__Stored data__
= = =

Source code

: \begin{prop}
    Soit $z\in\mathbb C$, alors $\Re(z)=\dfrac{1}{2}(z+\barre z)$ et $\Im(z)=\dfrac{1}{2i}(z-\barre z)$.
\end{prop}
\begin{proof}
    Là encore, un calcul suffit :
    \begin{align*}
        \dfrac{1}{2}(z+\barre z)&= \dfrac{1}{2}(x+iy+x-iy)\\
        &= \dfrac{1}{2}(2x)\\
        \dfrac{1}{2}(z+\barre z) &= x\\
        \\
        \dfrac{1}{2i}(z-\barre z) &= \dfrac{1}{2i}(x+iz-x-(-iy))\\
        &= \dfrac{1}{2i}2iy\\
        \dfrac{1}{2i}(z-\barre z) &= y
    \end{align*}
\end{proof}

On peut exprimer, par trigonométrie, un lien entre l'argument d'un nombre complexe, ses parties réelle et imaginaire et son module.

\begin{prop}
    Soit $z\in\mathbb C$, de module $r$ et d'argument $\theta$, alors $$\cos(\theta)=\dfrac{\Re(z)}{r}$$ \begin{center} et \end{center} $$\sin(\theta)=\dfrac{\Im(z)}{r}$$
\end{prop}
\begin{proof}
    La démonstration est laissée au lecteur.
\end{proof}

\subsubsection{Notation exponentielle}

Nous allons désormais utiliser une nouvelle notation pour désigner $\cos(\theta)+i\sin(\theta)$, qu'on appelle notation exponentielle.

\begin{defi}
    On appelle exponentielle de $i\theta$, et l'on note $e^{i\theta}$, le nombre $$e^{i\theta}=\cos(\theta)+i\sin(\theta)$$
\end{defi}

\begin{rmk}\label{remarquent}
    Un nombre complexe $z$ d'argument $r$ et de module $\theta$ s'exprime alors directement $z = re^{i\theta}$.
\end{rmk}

= = =

__Task item__
Locate the word "mathbb" in the data above. Copy every line carrying it.

__Response to the task__
    Soit $z\in\mathbb C$, alors $\Re(z)=\dfrac{1}{2}(z+\barre z)$ et $\Im(z)=\dfrac{1}{2i}(z-\barre z)$.
    Soit $z\in\mathbb C$, de module $r$ et d'argument $\theta$, alors $$\cos(\theta)=\dfrac{\Re(z)}{r}$$ \begin{center} et \end{center} $$\sin(\theta)=\dfrac{\Im(z)}{r}$$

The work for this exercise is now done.